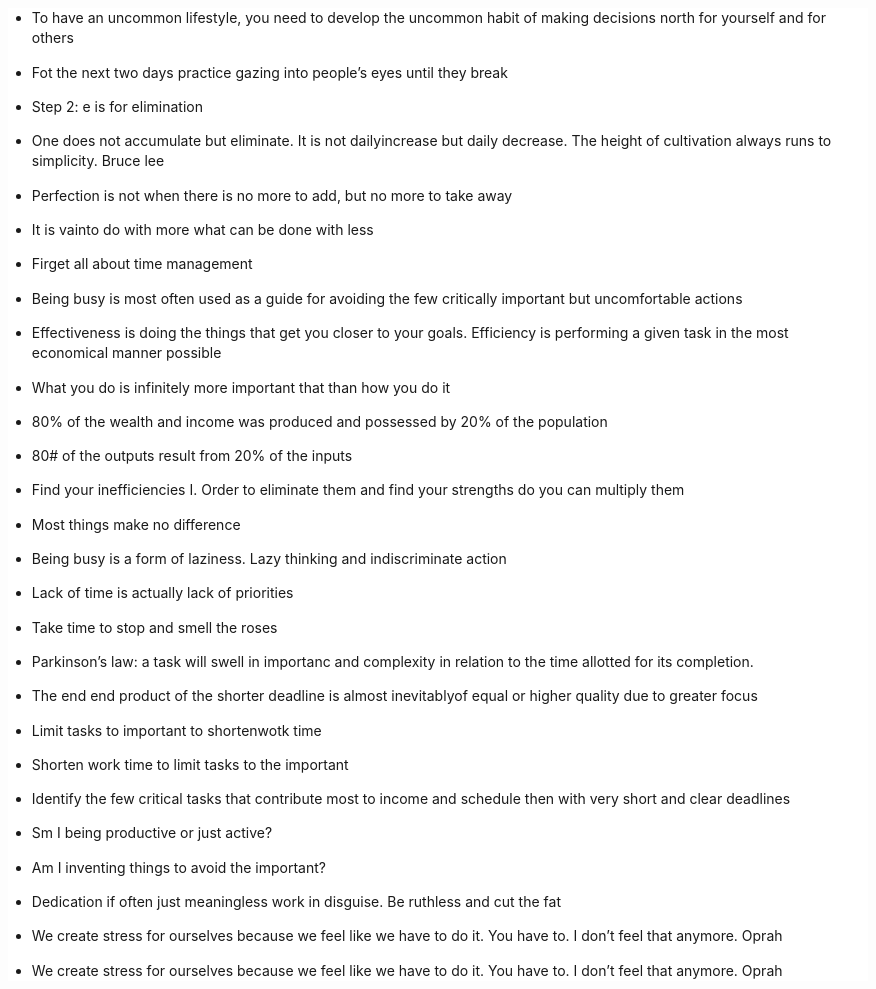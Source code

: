 -   To have an uncommon lifestyle, you need to develop the uncommon habit of making decisions north for yourself and for others
    
-   Fot the next two days practice gazing into people’s eyes until they break
    
-   Step 2: e is for elimination
    
-   One does not accumulate but eliminate. It is not dailyincrease but daily decrease. The height of cultivation always runs to simplicity. Bruce lee
    
-   Perfection is not when there is no more to add, but no more to take away
    
-   It is vainto do with more what can be done with less
    
-   Firget all about time management
    
-   Being busy is most often used as a guide for avoiding the few critically important but uncomfortable actions
    
-   Effectiveness is doing the things that get you closer to your goals. Efficiency is performing a given task in the most economical manner possible
    
-   What you do is infinitely more important that than how you do it
    
-   80% of the wealth and income was produced and possessed by 20% of the population
    
-   80# of the outputs result from 20% of the inputs
    
-   Find your inefficiencies I. Order to eliminate them and find your strengths do you can multiply them
    
-   Most things make no difference
    
-   Being busy is a form of laziness. Lazy thinking and indiscriminate action
    
-   Lack of time is actually lack of priorities
    
-   Take time to stop and smell the roses
    
-   Parkinson’s law: a task will swell in importanc and complexity in relation to the time allotted for its completion.
    
-   The end end product of the shorter deadline is almost inevitablyof equal or higher quality due to greater focus
    
-   Limit tasks to important to shortenwotk time
    
-   Shorten work time to limit tasks to the important
    
-   Identify the few critical tasks that contribute most to income and schedule then with very short and clear deadlines
    
-   Sm I being productive or just active?
    
-   Am I inventing things to avoid the important?
    
-   Dedication if often just meaningless work in disguise. Be ruthless and cut the fat
    
-   We create stress for ourselves because we feel like we have to do it. You have to. I don’t feel that anymore. Oprah
    
-   We create stress for ourselves because we feel like we have to do it. You have to. I don’t feel that anymore. Oprah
--
§ **Task goal**:
Restate word for word the entries above, starting at the line with "to shortenwotk time" and ending at the line with "avoid the important?", inclusive, and no others.

§ **Answer area**:
-   Limit tasks to important to shortenwotk time
    
-   Shorten work time to limit tasks to the important
    
-   Identify the few critical tasks that contribute most to income and schedule then with very short and clear deadlines
    
-   Sm I being productive or just active?
    
-   Am I inventing things to avoid the important?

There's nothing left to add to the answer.